4 out of 5
Label: Un Je-Ne-Sais-Quoi
Produced by: Brice Kartmann (mastered by)
Three tracks of minimalist but musical drone, done via ambience and electronic noise, the prodigiously releasing The Dictaphone somewhat does a double take on the album name by setting up something somewhat impenetrable that becomes, indeed, quite fun as it opens up.
“Fun’s” three tracks are named for their durations, doubling down on the album’s layering of complexity and accessibility. Opener FUN756 suggests strapping in for something slow and atmospheric; high-pitched bleeps alert us to a change as we go along, and this gets stitched on to in varying ways until you realize you’re into a more comparatively traditional electro track, albeit its beat buried somewhere else – the listener discovers their own rhythm through being dialed in to the looping and building repetitions.
Closer FUN1925 is a brilliant ante-up of this formula, starting even more sparse and then exploding into a legit beat somewhat closer to older Dictaphone grooves, making the journey through the album absolutely worth it.

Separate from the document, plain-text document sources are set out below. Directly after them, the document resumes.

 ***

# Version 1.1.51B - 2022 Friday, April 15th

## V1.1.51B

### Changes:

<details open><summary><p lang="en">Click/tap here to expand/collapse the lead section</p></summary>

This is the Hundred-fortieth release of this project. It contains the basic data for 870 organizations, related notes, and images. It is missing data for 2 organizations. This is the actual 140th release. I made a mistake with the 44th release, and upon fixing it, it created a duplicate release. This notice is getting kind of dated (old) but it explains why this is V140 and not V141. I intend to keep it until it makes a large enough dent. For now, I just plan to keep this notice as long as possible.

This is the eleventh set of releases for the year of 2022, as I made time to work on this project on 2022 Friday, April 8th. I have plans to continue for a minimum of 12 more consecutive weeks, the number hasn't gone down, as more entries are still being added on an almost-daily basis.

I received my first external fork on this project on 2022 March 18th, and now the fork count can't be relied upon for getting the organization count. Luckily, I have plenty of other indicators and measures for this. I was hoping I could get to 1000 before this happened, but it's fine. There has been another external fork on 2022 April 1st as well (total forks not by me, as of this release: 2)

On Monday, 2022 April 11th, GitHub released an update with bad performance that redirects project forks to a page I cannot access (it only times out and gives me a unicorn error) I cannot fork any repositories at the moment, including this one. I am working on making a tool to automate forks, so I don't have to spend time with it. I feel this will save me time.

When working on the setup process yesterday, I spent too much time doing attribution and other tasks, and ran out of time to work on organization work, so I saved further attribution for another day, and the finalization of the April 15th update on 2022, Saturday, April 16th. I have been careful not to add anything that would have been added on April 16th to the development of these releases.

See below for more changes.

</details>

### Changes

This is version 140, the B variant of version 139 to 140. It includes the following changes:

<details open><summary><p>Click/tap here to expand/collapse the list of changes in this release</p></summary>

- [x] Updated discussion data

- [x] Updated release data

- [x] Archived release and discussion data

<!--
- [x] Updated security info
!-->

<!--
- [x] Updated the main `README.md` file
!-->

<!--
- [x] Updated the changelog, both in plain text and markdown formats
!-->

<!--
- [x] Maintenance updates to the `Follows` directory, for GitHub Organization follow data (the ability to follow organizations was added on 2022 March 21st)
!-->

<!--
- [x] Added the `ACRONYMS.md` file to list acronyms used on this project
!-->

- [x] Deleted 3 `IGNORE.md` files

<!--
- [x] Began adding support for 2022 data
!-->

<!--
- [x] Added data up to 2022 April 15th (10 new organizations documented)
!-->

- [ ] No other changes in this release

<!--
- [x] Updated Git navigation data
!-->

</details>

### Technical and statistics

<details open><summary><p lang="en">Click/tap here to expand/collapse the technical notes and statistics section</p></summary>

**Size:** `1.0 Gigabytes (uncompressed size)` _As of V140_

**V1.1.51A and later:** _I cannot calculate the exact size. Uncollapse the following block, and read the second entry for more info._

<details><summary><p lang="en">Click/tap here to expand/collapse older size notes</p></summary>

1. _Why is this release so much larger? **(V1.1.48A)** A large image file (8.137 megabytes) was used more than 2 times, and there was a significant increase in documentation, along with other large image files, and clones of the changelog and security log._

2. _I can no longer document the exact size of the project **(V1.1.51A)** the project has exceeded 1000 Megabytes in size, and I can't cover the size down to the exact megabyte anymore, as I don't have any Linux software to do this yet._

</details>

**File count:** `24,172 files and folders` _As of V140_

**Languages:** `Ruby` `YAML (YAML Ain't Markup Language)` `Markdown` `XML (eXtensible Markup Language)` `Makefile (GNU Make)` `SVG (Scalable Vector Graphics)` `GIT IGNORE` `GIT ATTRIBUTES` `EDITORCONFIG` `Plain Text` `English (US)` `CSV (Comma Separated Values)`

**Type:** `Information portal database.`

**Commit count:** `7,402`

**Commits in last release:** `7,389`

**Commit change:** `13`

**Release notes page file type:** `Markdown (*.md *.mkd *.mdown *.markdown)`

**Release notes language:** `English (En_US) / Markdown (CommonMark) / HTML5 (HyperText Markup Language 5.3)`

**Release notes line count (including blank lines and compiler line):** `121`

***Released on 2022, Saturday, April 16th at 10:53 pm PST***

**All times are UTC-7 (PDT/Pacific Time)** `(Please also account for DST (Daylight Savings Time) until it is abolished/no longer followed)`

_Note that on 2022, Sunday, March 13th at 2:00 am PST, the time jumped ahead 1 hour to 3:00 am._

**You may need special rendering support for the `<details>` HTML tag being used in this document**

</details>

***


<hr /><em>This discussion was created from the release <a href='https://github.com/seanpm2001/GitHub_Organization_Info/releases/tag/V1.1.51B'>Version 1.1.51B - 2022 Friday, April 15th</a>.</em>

Sandwiched between these is FUN826, which is a bit more of a sine wave of quiet and loud, and thus logical as a hop from one more comparatively linear song to another, but at 8+ minutes, that can be a relatively long hop without much “new” added to the album’s templates.
Regardless, this is a much more engaging listen than the initial crawl of atmospheric sound proposed, and doesn’t require a lot of patience to get to that realization – the album’s emotiveness is pretty apparent as soon as that first track gets going in earnest.